ICC Agrees to Try Saif al-Islam in Libya
The chief prosecutor of the International Criminal Court at The Hague has agreed to try Saif al-Islam, son of former Libyan strongman Muammar Qaddafi, in his home country.
Libya's National Transitional Council had said Sunday that they would not turn him over to the Court for transfer abroad to The Hague for his trial. The interim government was poised to announce a new Cabinet, which it did on Tuesday, hours after meeting in Tripoli with U.S. Ambassador to the United Nations Susan Rice.
Luis Moreno-Ocamo told the Reuters news agency during a visit to Tripoli that he would not insist that the younger Qaddafi be transferred to The Hague for the trial.

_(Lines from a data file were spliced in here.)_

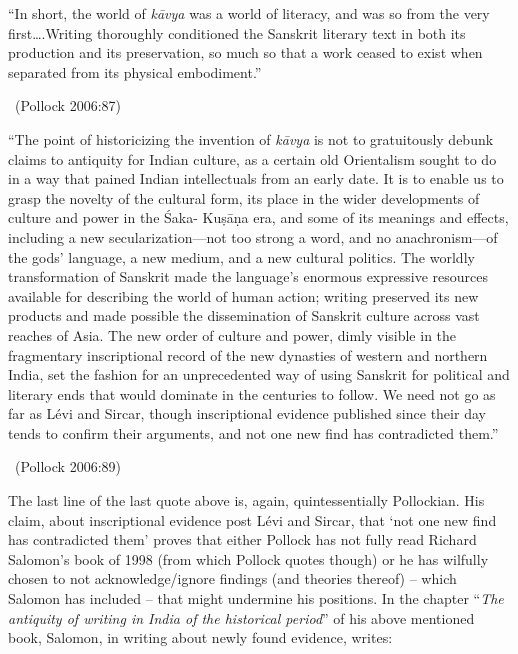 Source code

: \begin{myquote}
“In short, the world of \textit{kāvya} was a world of literacy, and was so from the very first….Writing thoroughly conditioned the Sanskrit literary text in both its production and its preservation, so much so that a work ceased to exist when separated from its physical embodiment.”

~\hfill (Pollock 2006:87)
\end{myquote}

\begin{myquote}
“The point of historicizing the invention of \textit{kāvya} is not to gratuitously debunk claims to antiquity for Indian culture, as a certain old Orientalism sought to do in a way that pained Indian intellectuals from an early date. It is to enable us to grasp the novelty of the cultural form, its place in the wider developments of culture and power in the Śaka- Kuṣāṇa era, and some of its meanings and effects, including a new secularization—not too strong a word, and no anachronism—of the gods’ language, a new medium, and a new cultural politics. The worldly transformation of Sanskrit made the language’s enormous expressive resources available for describing the world of human action; writing preserved its new products and made possible the dissemination of Sanskrit culture across vast reaches of Asia. The new order of culture and power, dimly visible in the fragmentary inscriptional record of the new dynasties of western and northern India, set the fashion for an unprecedented way of using Sanskrit for political and literary ends that would dominate in the centuries to follow. We need not go as far as Lévi and Sircar, though inscriptional evidence published since their day tends to confirm their arguments, and not one new find has contradicted them.”

~\hfill (Pollock 2006:89)
\end{myquote}

The last line of the last quote above is, again, quintessentially Pollockian. His claim, about inscriptional evidence post Lévi and Sircar, that ‘not one new find has contradicted them’ proves that either Pollock has not fully read Richard Salomon’s book of 1998 (from which Pollock quotes though) or he has wilfully chosen to not acknowledge/ignore findings (and theories thereof) – which Salomon has included – that might undermine his positions. In the chapter “\textit{The antiquity of writing in India of the historical period}” of his above mentioned book, Salomon, in writing about newly found evidence, writes:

“My standard, the standard of the ICC, is that it has to be a judicial process that is not organized to shield the suspect,” he told reporters at a briefing early Wednesday. “That's it.
“The point is that for Libya, and I respect that, it is very important to do the cases in Libya. This is a right and I have nothing to say. I'm not competing for the case.”

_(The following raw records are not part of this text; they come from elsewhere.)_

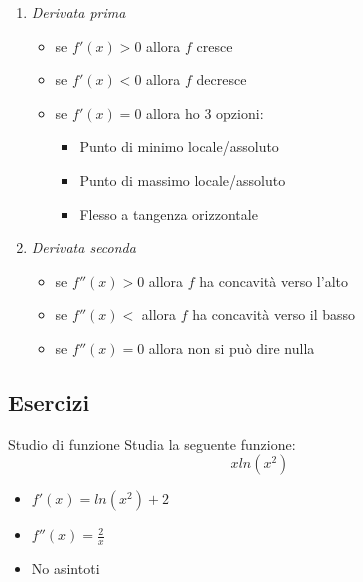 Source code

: \begin{enumerate}
\begin{itemize}
\begin{itemize}
		            \end{itemize}
	      \end{itemize}
	\item \textit{Derivata prima}
	      \begin{itemize}
		      \item se $ f'\left(x\right) > 0 $ allora $ f $ cresce
		      \item se $ f'\left(x\right) < 0 $ allora $ f $ decresce
		      \item se $ f'\left(x\right) = 0 $ allora ho 3 opzioni:
		            \begin{itemize}
			            \item Punto di minimo locale/assoluto
			            \item Punto di massimo locale/assoluto
			            \item Flesso a tangenza orizzontale
		            \end{itemize}
	      \end{itemize}
	\item \textit{Derivata seconda}
	      \begin{itemize}
		      \item se $ f''\left(x\right) > 0 $ allora $ f $ ha concavità verso l'alto
		      \item se $ f''\left(x\right) < $ allora $ f $ ha concavità verso il basso
		      \item se $ f''\left(x\right) = 0 $ allora non si può dire nulla
	      \end{itemize}
\end{enumerate}
\subsection{Esercizi}
\begin{esercizio}{Studio di funzione}
	Studia la seguente funzione:
	\[
		x ln\left(x^2 \right)
	\]
\end{esercizio}
\vskip3mm
\begin{itemize}
	\item $ f'\left(x\right) = ln\left(x^2 \right) + 2 $
	\item $ f''\left(x\right) = \frac{2}{x} $
	\item No asintoti
\end{itemize}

Saif al-Islam was betrayed to his captors by a Libyan nomad who said he was hired by Qaddafi's son to help him reach neighboring Niger in exchange for a payment of one million euros. After the younger Qaddafi was captured, fighters searched his car and found less than $5,000 in the vehicle, confirming the nomad's fears that he was to be executed at the border after helping Saif al-Islam reach safety.
Former intelligence chief Abdullah al-Senussi, who is also wanted by the ICC, is still at large. Libyan officials had said earlier that Senussi had been captured, but the report was false.